Mr. Reed, who announced his candidacy this week, is a co-founder of the Miramar Group (not to be confused with Rosewood Miramar Beach), a local real estate developer. He is a board member of Downtown Santa Barbara and recently served on the Santa Barbara Planning Commission.
Mr. Reed, a candidate for the 4th District seat currently occupied by Kristen Sneddon, is not seeking an endorsement from a political party in the nonpartisan race. He said party politics distract from the city government’s functions.
Mr. Reed said the city council needs a small business leader and complains about the current council’s lack of consistency.
“For me, I think the cost is too great not to run. I feel there has to be, and voters are demanding that there has to be, a change in leadership,” he said. “I don’t see leadership on our city council. I see reactive decision making.”
Mr. Reed has ideas for housing, small business development and homelessness — an issue he wishes the city handled proactively.
“At the core of the issue, our city has to believe it’s a solvable problem — not just one that can be poorly managed,” he said.

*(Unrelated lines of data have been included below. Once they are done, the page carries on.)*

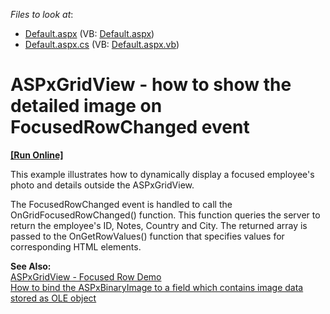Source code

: <!-- default file list -->
*Files to look at*:

* [Default.aspx](./CS/WebSite/Default.aspx) (VB: [Default.aspx](./VB/WebSite/Default.aspx))
* [Default.aspx.cs](./CS/WebSite/Default.aspx.cs) (VB: [Default.aspx.vb](./VB/WebSite/Default.aspx.vb))
<!-- default file list end -->
# ASPxGridView - how to show the detailed image on FocusedRowChanged event
<!-- run online -->
**[[Run Online]](https://codecentral.devexpress.com/e2344/)**
<!-- run online end -->


<p>This example illustrates how to dynamically display a focused employee's photo and details outside the ASPxGridView.</p><p>The FocusedRowChanged event is handled to call the OnGridFocusedRowChanged() function. This function queries the server to return the employee's ID, Notes, Country and City. The returned array is passed to the OnGetRowValues() function that specifies values for corresponding HTML elements.</p><p><strong>See Also:</strong><br />
<a href="http://demos.devexpress.com/ASPxGridViewDemos/Rows/FocusedRow.aspx">ASPxGridView - Focused Row Demo</a><br />
<a href="https://www.devexpress.com/Support/Center/p/E1414">How to bind the ASPxBinaryImage to a field which contains image data stored as OLE object</a></p>

<br/>


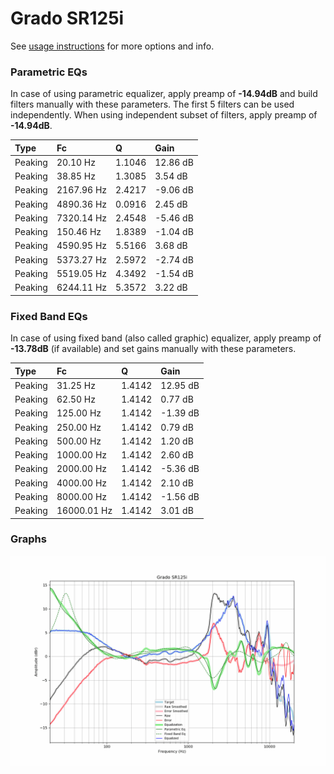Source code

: # Grado SR125i
See [usage instructions](https://github.com/jaakkopasanen/AutoEq#usage) for more options and info.

### Parametric EQs
In case of using parametric equalizer, apply preamp of **-14.94dB** and build filters manually
with these parameters. The first 5 filters can be used independently.
When using independent subset of filters, apply preamp of **-14.94dB**.

| Type    | Fc         |      Q | Gain     |
|:--------|:-----------|:-------|:---------|
| Peaking | 20.10 Hz   | 1.1046 | 12.86 dB |
| Peaking | 38.85 Hz   | 1.3085 | 3.54 dB  |
| Peaking | 2167.96 Hz | 2.4217 | -9.06 dB |
| Peaking | 4890.36 Hz | 0.0916 | 2.45 dB  |
| Peaking | 7320.14 Hz | 2.4548 | -5.46 dB |
| Peaking | 150.46 Hz  | 1.8389 | -1.04 dB |
| Peaking | 4590.95 Hz | 5.5166 | 3.68 dB  |
| Peaking | 5373.27 Hz | 2.5972 | -2.74 dB |
| Peaking | 5519.05 Hz | 4.3492 | -1.54 dB |
| Peaking | 6244.11 Hz | 5.3572 | 3.22 dB  |

### Fixed Band EQs
In case of using fixed band (also called graphic) equalizer, apply preamp of **-13.78dB**
(if available) and set gains manually with these parameters.

| Type    | Fc          |      Q | Gain     |
|:--------|:------------|:-------|:---------|
| Peaking | 31.25 Hz    | 1.4142 | 12.95 dB |
| Peaking | 62.50 Hz    | 1.4142 | 0.77 dB  |
| Peaking | 125.00 Hz   | 1.4142 | -1.39 dB |
| Peaking | 250.00 Hz   | 1.4142 | 0.79 dB  |
| Peaking | 500.00 Hz   | 1.4142 | 1.20 dB  |
| Peaking | 1000.00 Hz  | 1.4142 | 2.60 dB  |
| Peaking | 2000.00 Hz  | 1.4142 | -5.36 dB |
| Peaking | 4000.00 Hz  | 1.4142 | 2.10 dB  |
| Peaking | 8000.00 Hz  | 1.4142 | -1.56 dB |
| Peaking | 16000.01 Hz | 1.4142 | 3.01 dB  |

### Graphs
![](./Grado%20SR125i.png)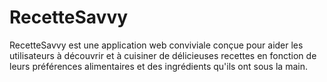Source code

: # RecetteSavvy
 RecetteSavvy est une application web conviviale conçue pour aider les utilisateurs à découvrir et à cuisiner de délicieuses recettes en fonction de leurs préférences alimentaires et des ingrédients qu'ils ont sous la main. 

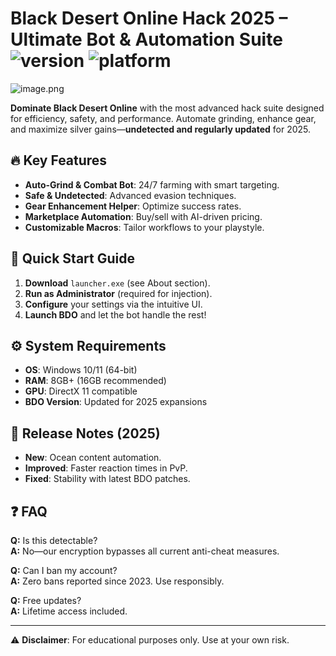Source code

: # Black Desert Online Hack 2025 – Ultimate Bot & Automation Suite ![version](https://img.shields.io/badge/Version-2025-blue) ![platform](https://img.shields.io/badge/Platform-Windows-green)

![image.png](https://i.postimg.cc/R0LcXRqp/image.png)

**Dominate Black Desert Online** with the most advanced hack suite designed for efficiency, safety, and performance. Automate grinding, enhance gear, and maximize silver gains—**undetected and regularly updated** for 2025.

## 🔥 Key Features
- **Auto-Grind & Combat Bot**: 24/7 farming with smart targeting.
- **Safe & Undetected**: Advanced evasion techniques.
- **Gear Enhancement Helper**: Optimize success rates.
- **Marketplace Automation**: Buy/sell with AI-driven pricing.
- **Customizable Macros**: Tailor workflows to your playstyle.

## 🚀 Quick Start Guide
1. **Download** `launcher.exe` (see About section).
2. **Run as Administrator** (required for injection).
3. **Configure** your settings via the intuitive UI.
4. **Launch BDO** and let the bot handle the rest!

## ⚙️ System Requirements
- **OS**: Windows 10/11 (64-bit)
- **RAM**: 8GB+ (16GB recommended)
- **GPU**: DirectX 11 compatible
- **BDO Version**: Updated for 2025 expansions

## 📅 Release Notes (2025)
- **New**: Ocean content automation.
- **Improved**: Faster reaction times in PvP.
- **Fixed**: Stability with latest BDO patches.

## ❓ FAQ
**Q:** Is this detectable?  
**A:** No—our encryption bypasses all current anti-cheat measures.  

**Q:** Can I ban my account?  
**A:** Zero bans reported since 2023. Use responsibly.  

**Q:** Free updates?  
**A:** Lifetime access included.  

---

⚠️ **Disclaimer**: For educational purposes only. Use at your own risk.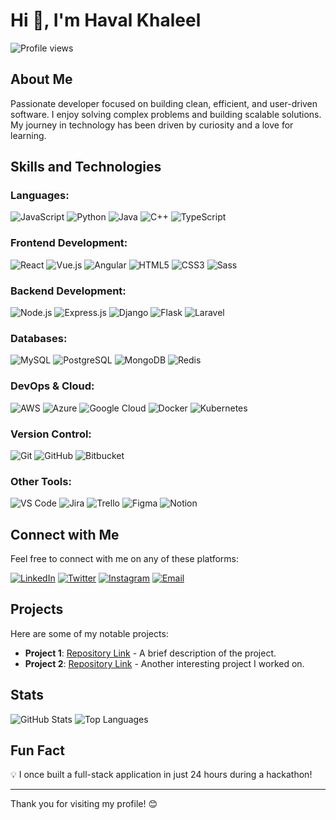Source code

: # Hi 👋, I'm Haval Khaleel

![Profile views](https://komarev.com/ghpvc/?username=havalkhaleel)

## About Me 
Passionate developer focused on building clean, efficient, and user-driven software.  I enjoy solving complex problems and building scalable solutions. My journey in technology has been driven by curiosity and a love for learning.

## Skills and Technologies

### Languages:
![JavaScript](https://img.shields.io/badge/-JavaScript-F7DF1E?logo=javascript&logoColor=black)
![Python](https://img.shields.io/badge/-Python-3776AB?logo=python&logoColor=white)
![Java](https://img.shields.io/badge/-Java-007396?logo=java&logoColor=white)
![C++](https://img.shields.io/badge/-C++-00599C?logo=cplusplus&logoColor=white)
![TypeScript](https://img.shields.io/badge/-TypeScript-007ACC?logo=typescript&logoColor=white)

### Frontend Development: 
![React](https://img.shields.io/badge/-React-61DAFB?logo=react&logoColor=black)
![Vue.js](https://img.shields.io/badge/-Vue.js-4FC08D?logo=vuedotjs&logoColor=white)
![Angular](https://img.shields.io/badge/-Angular-DD0031?logo=angular&logoColor=white)
![HTML5](https://img.shields.io/badge/-HTML5-E34F26?logo=html5&logoColor=white)
![CSS3](https://img.shields.io/badge/-CSS3-1572B6?logo=css3&logoColor=white)
![Sass](https://img.shields.io/badge/-Sass-CC6699?logo=sass&logoColor=white)

### Backend Development: 
![Node.js](https://img.shields.io/badge/-Node.js-339933?logo=nodedotjs&logoColor=white)
![Express.js](https://img.shields.io/badge/-Express.js-000000?logo=express&logoColor=white)
![Django](https://img.shields.io/badge/-Django-092E20?logo=django&logoColor=white)
![Flask](https://img.shields.io/badge/-Flask-000000?logo=flask&logoColor=white)
![Laravel](https://img.shields.io/badge/-Laravel-FF2D20?logo=laravel&logoColor=white)

### Databases: 
![MySQL](https://img.shields.io/badge/-MySQL-4479A1?logo=mysql&logoColor=white)
![PostgreSQL](https://img.shields.io/badge/-PostgreSQL-316192?logo=postgresql&logoColor=white)
![MongoDB](https://img.shields.io/badge/-MongoDB-47A248?logo=mongodb&logoColor=white)
![Redis](https://img.shields.io/badge/-Redis-DC382D?logo=redis&logoColor=white)

### DevOps & Cloud: 
![AWS](https://img.shields.io/badge/-AWS-232F3E?logo=amazonaws&logoColor=white)
![Azure](https://img.shields.io/badge/-Azure-0078D4?logo=microsoftazure&logoColor=white)
![Google Cloud](https://img.shields.io/badge/-Google_Cloud-4285F4?logo=googlecloud&logoColor=white)
![Docker](https://img.shields.io/badge/-Docker-2CA5E0?logo=docker&logoColor=white)
![Kubernetes](https://img.shields.io/badge/-Kubernetes-326CE5?logo=kubernetes&logoColor=white)

### Version Control: 
![Git](https://img.shields.io/badge/-Git-F05032?logo=git&logoColor=white)
![GitHub](https://img.shields.io/badge/-GitHub-181717?logo=github&logoColor=white)
![Bitbucket](https://img.shields.io/badge/-Bitbucket-0047B3?logo=bitbucket&logoColor=white)

### Other Tools: 
![VS Code](https://img.shields.io/badge/-VS_Code-007ACC?logo=visualstudiocode&logoColor=white)
![Jira](https://img.shields.io/badge/-Jira-0052CC?logo=jira&logoColor=white)
![Trello](https://img.shields.io/badge/-Trello-026AA7?logo=trello&logoColor=white)
![Figma](https://img.shields.io/badge/-Figma-F24E1E?logo=figma&logoColor=white)
![Notion](https://img.shields.io/badge/-Notion-000000?logo=notion&logoColor=white)

## Connect with Me 
Feel free to connect with me on any of these platforms:

[![LinkedIn](https://img.shields.io/badge/-LinkedIn-0077B5?logo=linkedin&logoColor=white)](https://www.linkedin.com/in/your-linkedin-profile/)
[![Twitter](https://img.shields.io/badge/-Twitter-1DA1F2?logo=x-twitter&logoColor=white)](https://twitter.com/your-twitter-handle)
[![Instagram](https://img.shields.io/badge/-Instagram-E4405F?logo=instagram&logoColor=white)](https://www.instagram.com/your-instagram-handle/)
[![Email](https://img.shields.io/badge/-Email-D14836?logo=gmail&logoColor=white)](mailto:your-email@example.com)

## Projects 
Here are some of my notable projects:

- **Project 1**: [Repository Link](https://github.com/your-username/project-1)  - A brief description of the project.
- **Project 2**: [Repository Link](https://github.com/your-username/project-2)  - Another interesting project I worked on.

## Stats
![GitHub Stats](https://github-readme-stats.vercel.app/api?username=your-username&show_icons=true&theme=dark)
![Top Languages](https://github-readme-stats.vercel.app/api/top-langs/?username=your-username&layout=compact&theme=dark)

## Fun Fact 
💡 I once built a full-stack application in just 24 hours during a hackathon!

---

Thank you for visiting my profile! 😊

He pointed to the current council’s plan to set up an emergency encampment. He said it creates the problem of having a temporary shelter so close to downtown.
Instead, he looks to Bakersfield’s model. The city announced it had functionally zero chronic homeless people in January.
To achieve this, organizations made a list of the chronically homeless individuals in the city and consulted them about their needs. And the housing authority in Kern County set up leases with landlords who were uneasy signing a contract with a homeless person.
Mr. Reed sees an opportunity to expand homeless outreach services through City Net and offer more support to the housing authority.
“I want to help the homeless who truly want and need help. As far as those who are trying to burn the city down … that can’t be tolerated,” he said.
He believes the city should enforce its ordinances when public health and safety are threatened.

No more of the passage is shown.